_DATA FOR ANALYSIS_
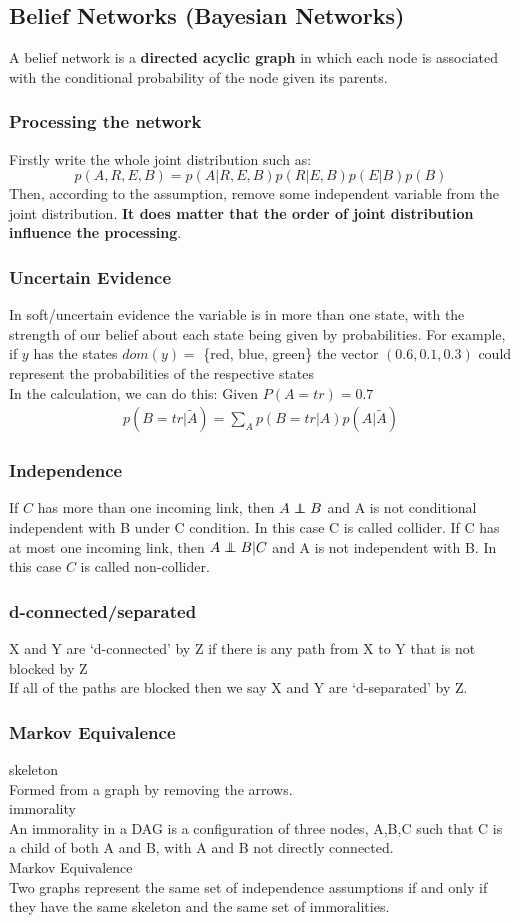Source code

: \documentclass[12pt,a4paper]{article}
\newcommand\independent{\protect\mathpalette{\protect\independenT}{\perp}}
\def\independenT#1#2{\mathrel{\rlap{$#1#2$}\mkern2mu{#1#2}}}
\begin{document}
\subsection*{Belief Networks (Bayesian Networks)}
A belief network is a \textbf{directed acyclic graph} in which each node is associated with the conditional probability of the node given its parents.
\subsubsection*{Processing the network}
Firstly write the whole joint distribution such as:
$$
p(A,R,E,B) = p(A|R,E,B)p(R|E,B)p(E|B)p(B)
$$
Then, according to the assumption, remove some independent variable from the joint distribution. \textbf{It does matter that the order of joint distribution influence the processing}.
\subsubsection*{Uncertain Evidence}
In soft/uncertain evidence the variable is in more than one state, with the strength of our belief about each state being given by probabilities. For example, if $y$ has the states $dom(y) =$ \{red, blue, green\} the vector $(0.6, 0.1, 0.3)$ could represent the probabilities of the respective states\\
In the calculation, we can do this: Given $P(A=tr)=0.7$ 
\begin{eqnarray*}
p(B=tr|\widetilde{A}) = \sum_{A}p(B=tr|A)p(A|\widetilde{A}) 
\end{eqnarray*}
\subsubsection*{Independence}
If $C$ has more than one incoming link, then $A\independent B$ and A is not conditional independent with B under C condition. In this case C is called collider.
If C has at most one incoming link, then $A \independent B|C$ and A is not independent with B. In this case $C$ is called non-collider.
\subsubsection*{d-connected/separated}
X and Y are ‘d-connected’ by Z if there is any path from X to Y that is not blocked by Z\\
If all of the paths are blocked then we say X and Y are ‘d-separated’ by Z.
\subsubsection*{Markov Equivalence}
{\large skeleton}\\
Formed from a graph by removing the arrows.\\
{\large immorality}\\
An immorality in a DAG is a configuration of three nodes, A,B,C such that C is a child of both A and B, with A and B not directly connected.\\
{\large Markov Equivalence}\\
Two graphs represent the same set of independence assumptions if and only if they have the same skeleton and the same set of immoralities.\\
\end{document}
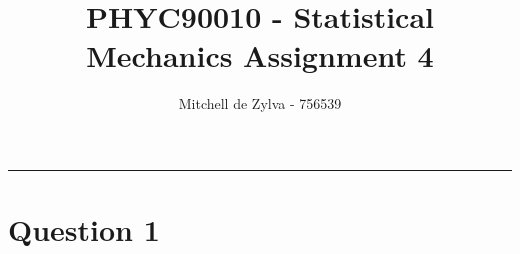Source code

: \documentclass[11pt,a4paper]{article}
\begin{document}
\title{\bf PHYC90010 - Statistical Mechanics Assignment 4}
\author{Mitchell de Zylva - 756539}
\maketitle



\begin{center}
\vspace{1cm}
\rule{145mm}{0.5mm}
\vspace{1cm}
\end{center}
\tableofcontents
\newpage
%
\newpage




\section{Question 1 }
\label{sec:question1}
\end{document}
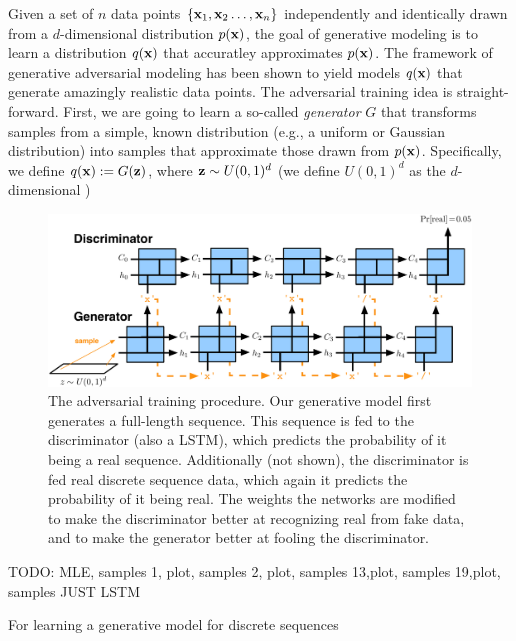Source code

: Given a set of $n$ data points $\{ \mathbf{x}_1, \mathbf{x}_2 \ldots, \mathbf{x}_n\}$ independently and identically drawn from a $d$-dimensional distribution $p(\mathbf{x})$, the goal of generative modeling is to learn a distribution $q(\mathbf{x})$ that accuratley approximates $p(\mathbf{x})$. The framework of generative adversarial modeling has been shown to yield models $q(\mathbf{x})$ that generate amazingly realistic data points. The adversarial training idea is straight-forward. First, we are going to learn a so-called \emph{generator} $G$ that transforms samples from a simple, known distribution (e.g., a uniform or Gaussian distribution) into samples that approximate those drawn from $p(\mathbf{x})$. Specifically, we define $q(\mathbf{x}) := G(\mathbf{z})$, where $\mathbf{z} \sim U(0,1)^d$ (we define $U(0,1)^d$ as the $d$-dimensional )




\begin{figure}[t!]
\begin{center}
\centerline{\includegraphics[width=\textwidth]{GAN.pdf}}
\caption{The adversarial training procedure. Our generative model first generates a full-length sequence. This sequence is fed to the discriminator (also a LSTM), which predicts the probability of it being a real sequence. Additionally (not shown), the discriminator is fed real discrete sequence data, which again it predicts the probability of it being real. The weights the networks are modified to make the discriminator better at recognizing real from fake data, and to make the generator better at fooling the discriminator.}
\label{figure.adversarial}
\end{center}
\end{figure}


TODO:
MLE, samples
1, plot, samples
2, plot, samples
13,plot, samples
19,plot, samples
JUST LSTM


For learning a generative model for discrete sequences


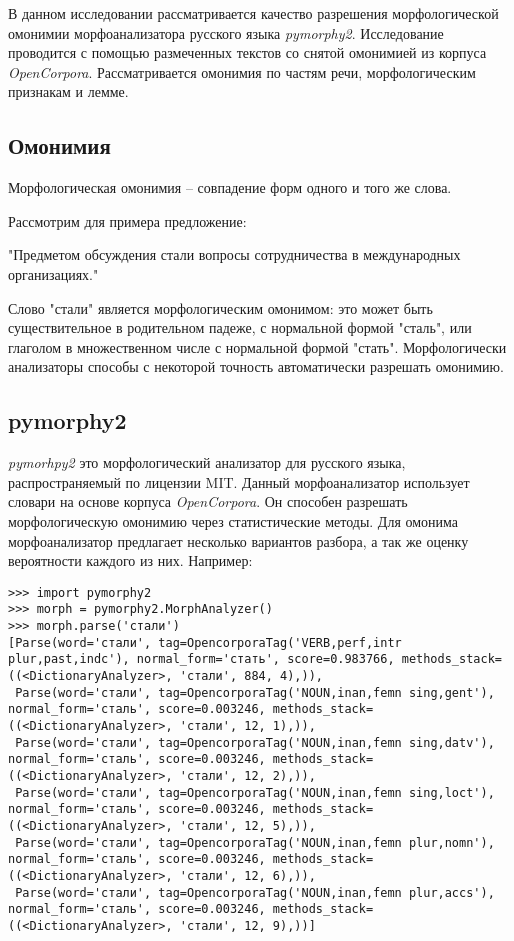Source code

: \documentclass[a4paper,14pt]{article}
\begin{document}
	В данном исследовании рассматривается качество разрешения морфологической омонимии морфоанализатора русского языка \textit{pymorphy2}.
Исследование проводится с помощью размеченных текстов со снятой омонимией из корпуса \textit{OpenCorpora}.  Рассматривается омонимия по частям речи, морфологическим признакам и лемме.

	\subsection{Омонимия}

	Морфологическая омонимия – совпадение форм одного и того же слова.


	Рассмотрим для примера предложение: \begin{center}"Предметом обсуждения стали вопросы сотрудничества в международных организациях."\end{center}


	Слово "стали" является морфологическим омонимом: это может быть существительное в родительном падеже, с нормальной формой "сталь", или глаголом в множественном числе с нормальной формой "стать". Морфологически анализаторы способы с некоторой точность автоматически разрешать омонимию.
	\subsection{pymorphy2}

	\textit{pymorhpy2} это морфологический анализатор для русского языка, распространяемый по лицензии MIT. Данный морфоанализатор использует словари на основе корпуса \textit{OpenCorpora}. Он способен разрешать морфологическую омонимию через статистические методы. Для омонима морфоанализатор предлагает несколько вариантов разбора, а так же оценку вероятности каждого из них.
	\newpage
	Например:
		
\begin{lstlisting}
>>> import pymorphy2
>>> morph = pymorphy2.MorphAnalyzer()
>>> morph.parse('стали')
[Parse(word='стали', tag=OpencorporaTag('VERB,perf,intr plur,past,indc'), normal_form='стать', score=0.983766, methods_stack=((<DictionaryAnalyzer>, 'стали', 884, 4),)),
 Parse(word='стали', tag=OpencorporaTag('NOUN,inan,femn sing,gent'), normal_form='сталь', score=0.003246, methods_stack=((<DictionaryAnalyzer>, 'стали', 12, 1),)),
 Parse(word='стали', tag=OpencorporaTag('NOUN,inan,femn sing,datv'), normal_form='сталь', score=0.003246, methods_stack=((<DictionaryAnalyzer>, 'стали', 12, 2),)),
 Parse(word='стали', tag=OpencorporaTag('NOUN,inan,femn sing,loct'), normal_form='сталь', score=0.003246, methods_stack=((<DictionaryAnalyzer>, 'стали', 12, 5),)),
 Parse(word='стали', tag=OpencorporaTag('NOUN,inan,femn plur,nomn'), normal_form='сталь', score=0.003246, methods_stack=((<DictionaryAnalyzer>, 'стали', 12, 6),)),
 Parse(word='стали', tag=OpencorporaTag('NOUN,inan,femn plur,accs'), normal_form='сталь', score=0.003246, methods_stack=((<DictionaryAnalyzer>, 'стали', 12, 9),))]
\end{lstlisting}
	
\end{document}
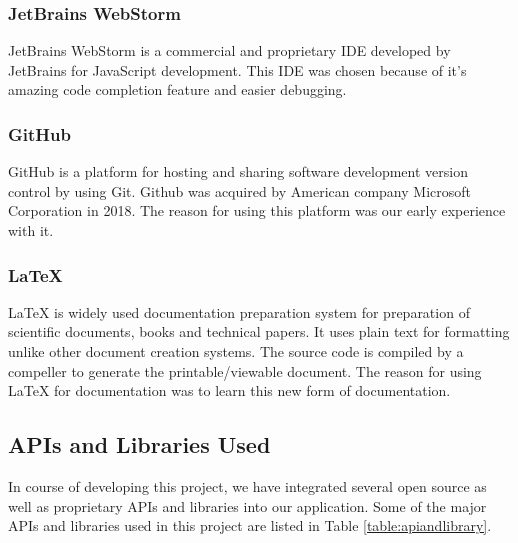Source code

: \documentclass[12pt, a4paper, oneside]{article}
\begin{document}
\subsubsection{JetBrains WebStorm}
JetBrains WebStorm is a commercial and proprietary IDE developed by JetBrains for JavaScript development. This IDE was chosen because of it's amazing code completion feature and easier debugging.

\subsubsection{GitHub}
GitHub is a platform for hosting and sharing software development version control by using Git. Github was acquired by American company Microsoft Corporation in 2018. The reason for using this platform was our early experience with it. 

\subsubsection{LaTeX}
LaTeX is widely used documentation preparation system for preparation of scientific documents, books and technical papers. It uses plain text for formatting unlike other document creation systems. The source code is compiled by a compeller to generate the printable/viewable document. The reason for using LaTeX for documentation was to learn this new form of documentation.


\subsection{APIs and Libraries Used}
In course of developing this project, we have integrated several open source as well as proprietary APIs and libraries into our application. Some of the major APIs and libraries used in this project are listed in Table \ref{table:apiandlibrary}.
\end{document}
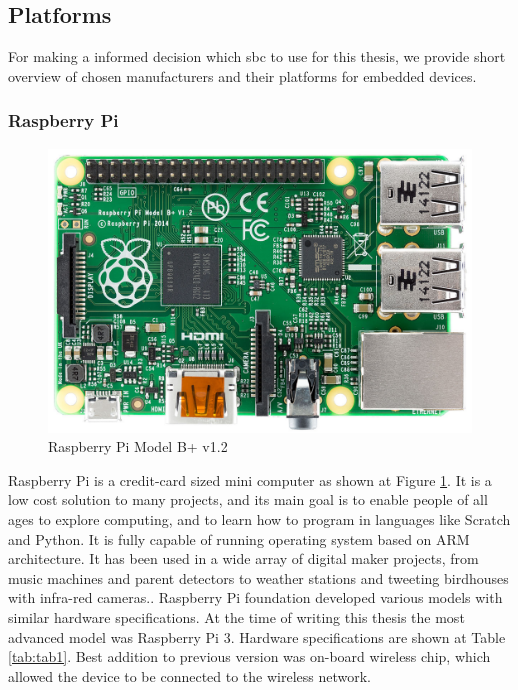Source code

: \subsection{Platforms} %
\label{sub:platforms}
For making a informed decision which \gls{sbc} to use for this thesis, we provide short overview of chosen manufacturers and their platforms for embedded devices.
\subsubsection{Raspberry Pi} %
\label{ssub:raspberry_pi}
\begin{figure}[H]
\begin{center}
\captionsetup{font=small}
\includegraphics[scale=0.2]{pics/rasp.jpg}
\caption{Raspberry Pi Model B+ v1.2 \cite{pi_pic}}
\label{fig:ch3}
\end{center}
\end{figure}
Raspberry Pi is a credit-card sized mini computer as shown at Figure \ref{fig:ch3}. It is a low cost solution to many projects, and its main goal is to enable people of all ages to explore computing, and to learn how to program in languages like Scratch and Python. It is fully capable of running operating system based on ARM architecture. It has been used in a wide array of digital maker projects, from music machines and parent detectors to weather stations and tweeting birdhouses with infra-red cameras.\cite{raspberry_pi_what}. Raspberry Pi foundation developed various models with similar hardware specifications. At the time of writing this thesis the most advanced model was Raspberry Pi 3. Hardware specifications are shown at Table \ref{tab:tab1}. Best addition to previous version was on-board wireless chip, which allowed the device to be connected to the wireless network.

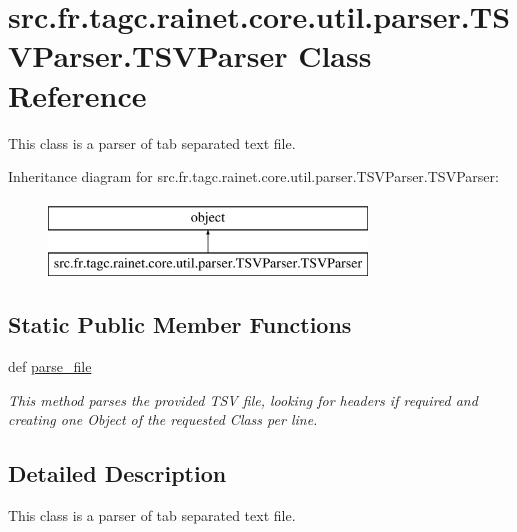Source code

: \hypertarget{classsrc_1_1fr_1_1tagc_1_1rainet_1_1core_1_1util_1_1parser_1_1TSVParser_1_1TSVParser}{\section{src.\-fr.\-tagc.\-rainet.\-core.\-util.\-parser.\-T\-S\-V\-Parser.\-T\-S\-V\-Parser Class Reference}
\label{classsrc_1_1fr_1_1tagc_1_1rainet_1_1core_1_1util_1_1parser_1_1TSVParser_1_1TSVParser}
}


This class is a parser of tab separated text file.  


Inheritance diagram for src.\-fr.\-tagc.\-rainet.\-core.\-util.\-parser.\-T\-S\-V\-Parser.\-T\-S\-V\-Parser\-:\begin{figure}[H]
\begin{center}
\leavevmode
\includegraphics[height=2.000000cm]{classsrc_1_1fr_1_1tagc_1_1rainet_1_1core_1_1util_1_1parser_1_1TSVParser_1_1TSVParser}
\end{center}
\end{figure}
\subsection*{Static Public Member Functions}
\begin{DoxyCompactItemize}
\item 
def \hyperlink{classsrc_1_1fr_1_1tagc_1_1rainet_1_1core_1_1util_1_1parser_1_1TSVParser_1_1TSVParser_adeb6909f980f72ccaf9a8d38a5f7e576}{parse\-\_\-file}
\begin{DoxyCompactList}\small\item\em This method parses the provided T\-S\-V file, looking for headers if required and creating one Object of the requested Class per line. \end{DoxyCompactList}\end{DoxyCompactItemize}


\subsection{Detailed Description}
This class is a parser of tab separated text file. 

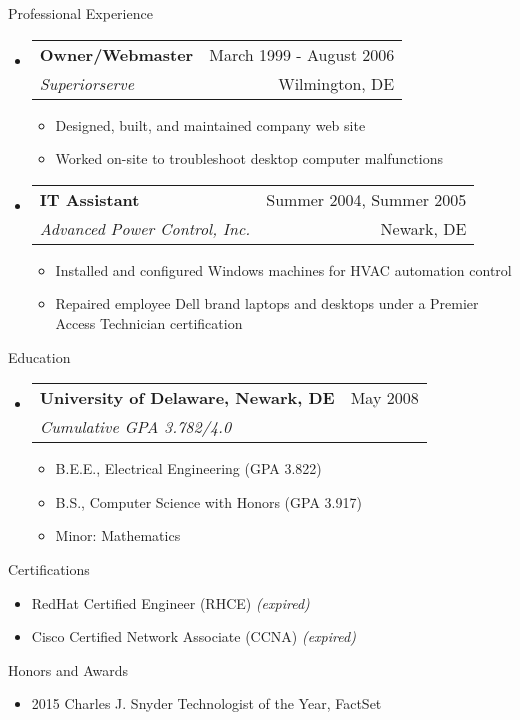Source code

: \documentclass[letterpaper,10pt]{article}
\makeatletter
\newenvironment{ressection}[1]{
	\vspace{4pt}
	{\fontfamily{phv}\selectfont\Large#1}
	\begin{itemize}
	\vspace{3pt}
}{
	\end{itemize}
}
\newcommand{\resitem}[1]{
	\vspace{-4pt}
	\item \begin{flushleft} #1 \end{flushleft}
}
\newcommand{\ressubitem}[1]{
	\vspace{-1pt}
	\item \begin{flushleft} #1 \end{flushleft}
}
\newcommand{\resbigitem}[4]{
	\vspace{-5pt}
	\item
	\begin{tabular*}{6in}{l@{\extracolsep{\fill}}r}
		\textbf{#1} & #2 \\
		\textit{#3} & #4\\
	\end{tabular*}
}
\newenvironment{ressubsec}[4]{
	\resbigitem{#1}{#2}{#3}{#4}
	\vspace{-2pt}
	\begin{itemize}
}{
	\end{itemize}
}
\makeatother
\begin{document}
\begin{ressection}{Professional Experience}
	\begin{ressubsec}{Owner/Webmaster}{March 1999 - August 2006}{Superiorserve}{Wilmington, DE}
		\ressubitem{Designed, built, and maintained company web site}
		\ressubitem{Worked on-site to troubleshoot desktop computer malfunctions}
	\end{ressubsec}

	\begin{ressubsec}{IT Assistant}{Summer 2004, Summer 2005}{Advanced Power Control, Inc.}{Newark, DE}
		\ressubitem{Installed and configured Windows machines for HVAC automation control}
		\ressubitem{Repaired employee Dell brand laptops and desktops under a Premier Access Technician certification}
	\end{ressubsec}
\end{ressection}

\begin{ressection}{Education}
	\begin{ressubsec}{University of Delaware, Newark, DE}{May 2008}{Cumulative GPA 3.782/4.0}{}
		\ressubitem{B.E.E., Electrical Engineering (GPA 3.822)}
		\ressubitem{B.S., Computer Science with Honors (GPA 3.917)}
		\ressubitem{Minor: Mathematics}
	\end{ressubsec}
\end{ressection}

\begin{ressection}{Certifications}
	\resitem{RedHat Certified Engineer (RHCE) \textit{(expired)}}
	\resitem{Cisco Certified Network Associate (CCNA) \textit{(expired)}}
\end{ressection}

\begin{ressection}{Honors and Awards}
	\resitem{2015 Charles J. Snyder Technologist of the Year, FactSet}
\end{ressection}
\end{document}
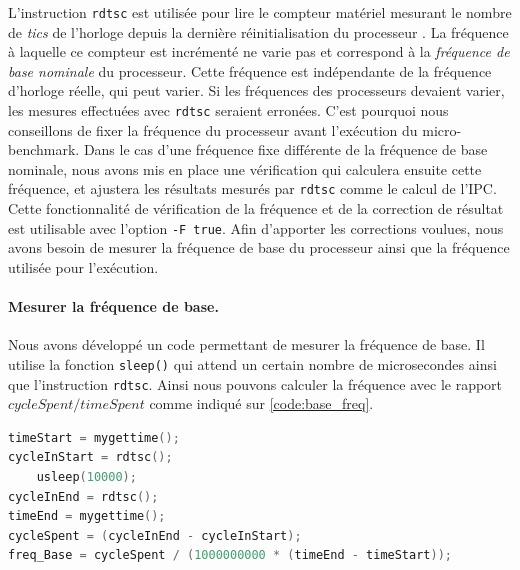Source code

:         
        L'instruction \verb|rdtsc| est utilisée pour lire le compteur matériel mesurant le nombre de \textit{tics} de l'horloge depuis la dernière réinitialisation du processeur \cite{code:rdtsc}. La fréquence à laquelle ce compteur est incrémenté ne varie pas et correspond à la \textit{fréquence de base nominale} du processeur. Cette fréquence est indépendante de la fréquence d'horloge réelle, qui peut varier. Si les fréquences des processeurs devaient varier, les mesures effectuées avec \verb|rdtsc| seraient erronées. C'est pourquoi nous conseillons de fixer la fréquence du processeur avant l'exécution du micro-benchmark. Dans le cas d'une fréquence fixe différente de la fréquence de base nominale, nous avons mis en place une vérification qui calculera ensuite cette fréquence, et ajustera les résultats mesurés par \verb|rdtsc| comme le calcul de l'\gls{IPC}. Cette fonctionnalité de vérification de la fréquence et de la correction de résultat est utilisable avec l'option \verb|-F true|. Afin d'apporter les corrections voulues, nous avons besoin de mesurer la fréquence de base du processeur ainsi que la fréquence utilisée pour l'exécution.
        
        \paragraph{Mesurer la fréquence de base.} Nous avons développé un code permettant de mesurer la fréquence de base. Il utilise la fonction \verb=sleep()= qui attend un certain nombre de microsecondes ainsi que l'instruction \verb|rdtsc|. Ainsi nous pouvons calculer la fréquence avec le rapport $cycleSpent / timeSpent$ comme indiqué sur \autoref{code:base_freq}. 
        

\begin{minipage}{0.97\linewidth}         \begin{lstlisting}[label=code:base_freq ,language=C, caption={Code utilisé pour mesurer la fréquence de base du processeur. La fonction \texttt{mygettime()} utilise la fonction \texttt{gettimeofday()}\protect\footnotemark ~permet de mesurer le temps nécessaire à l'exécution du code.}]
timeStart = mygettime();
cycleInStart = rdtsc();
    usleep(10000);
cycleInEnd = rdtsc();
timeEnd = mygettime();
cycleSpent = (cycleInEnd - cycleInStart);
freq_Base = cycleSpent / (1000000000 * (timeEnd - timeStart));
\end{lstlisting} \end{minipage}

_AIM OF THE EXERCISE_
Print exactly the lines from the first line of the records above through the line containing "Formed from a graph by removing the arrows.\\", both included, and leave the pictures out.

_SOLUTION TO THE EXERCISE_
Source code

: \documentclass[12pt,a4paper]{article}
\newcommand\independent{\protect\mathpalette{\protect\independenT}{\perp}}
\def\independenT#1#2{\mathrel{\rlap{$#1#2$}\mkern2mu{#1#2}}}
\begin{document}
\subsection*{Belief Networks (Bayesian Networks)}
A belief network is a \textbf{directed acyclic graph} in which each node is associated with the conditional probability of the node given its parents.
\subsubsection*{Processing the network}
Firstly write the whole joint distribution such as:
$$
p(A,R,E,B) = p(A|R,E,B)p(R|E,B)p(E|B)p(B)
$$
Then, according to the assumption, remove some independent variable from the joint distribution. \textbf{It does matter that the order of joint distribution influence the processing}.
\subsubsection*{Uncertain Evidence}
In soft/uncertain evidence the variable is in more than one state, with the strength of our belief about each state being given by probabilities. For example, if $y$ has the states $dom(y) =$ \{red, blue, green\} the vector $(0.6, 0.1, 0.3)$ could represent the probabilities of the respective states\\
In the calculation, we can do this: Given $P(A=tr)=0.7$ 
\begin{eqnarray*}
p(B=tr|\widetilde{A}) = \sum_{A}p(B=tr|A)p(A|\widetilde{A}) 
\end{eqnarray*}
\subsubsection*{Independence}
If $C$ has more than one incoming link, then $A\independent B$ and A is not conditional independent with B under C condition. In this case C is called collider.
If C has at most one incoming link, then $A \independent B|C$ and A is not independent with B. In this case $C$ is called non-collider.
\subsubsection*{d-connected/separated}
X and Y are ‘d-connected’ by Z if there is any path from X to Y that is not blocked by Z\\
If all of the paths are blocked then we say X and Y are ‘d-separated’ by Z.
\subsubsection*{Markov Equivalence}
{\large skeleton}\\
Formed from a graph by removing the arrows.\\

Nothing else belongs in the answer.